• EXERCISE PROMPT: For the string "value", search the entries below and copy every line where it appears.

☆ ☆ ☆

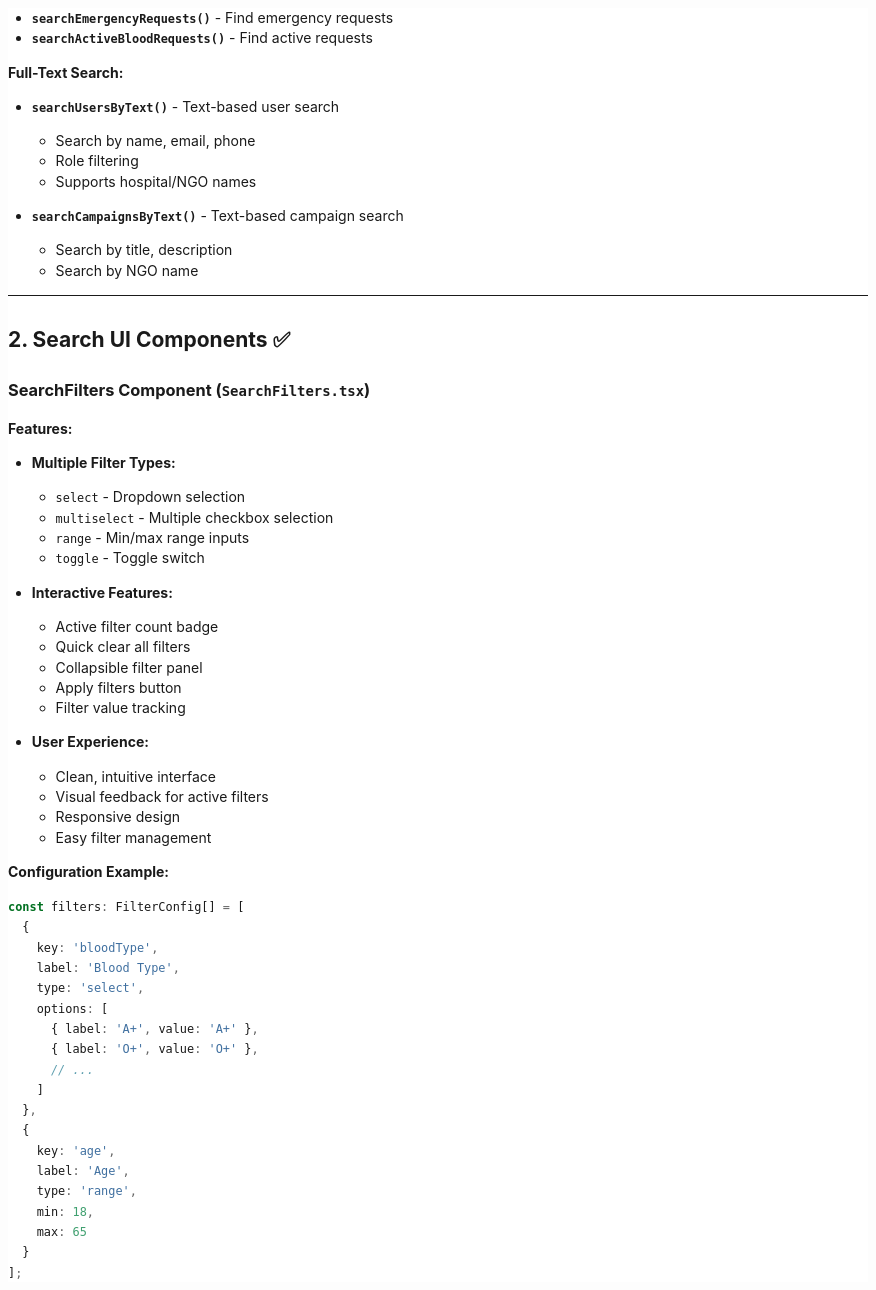 - **`searchEmergencyRequests()`** - Find emergency requests
- **`searchActiveBloodRequests()`** - Find active requests

**Full-Text Search:**
- **`searchUsersByText()`** - Text-based user search
  - Search by name, email, phone
  - Role filtering
  - Supports hospital/NGO names

- **`searchCampaignsByText()`** - Text-based campaign search
  - Search by title, description
  - Search by NGO name

---

## 2. Search UI Components ✅

### SearchFilters Component (`SearchFilters.tsx`)

**Features:**
- **Multiple Filter Types:**
  - `select` - Dropdown selection
  - `multiselect` - Multiple checkbox selection
  - `range` - Min/max range inputs
  - `toggle` - Toggle switch

- **Interactive Features:**
  - Active filter count badge
  - Quick clear all filters
  - Collapsible filter panel
  - Apply filters button
  - Filter value tracking

- **User Experience:**
  - Clean, intuitive interface
  - Visual feedback for active filters
  - Responsive design
  - Easy filter management

**Configuration Example:**
```typescript
const filters: FilterConfig[] = [
  {
    key: 'bloodType',
    label: 'Blood Type',
    type: 'select',
    options: [
      { label: 'A+', value: 'A+' },
      { label: 'O+', value: 'O+' },
      // ...
    ]
  },
  {
    key: 'age',
    label: 'Age',
    type: 'range',
    min: 18,
    max: 65
  }
];
```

☆ ☆ ☆

• SOLVED EXERCISE:
  - Filter value tracking
      { label: 'A+', value: 'A+' },
      { label: 'O+', value: 'O+' },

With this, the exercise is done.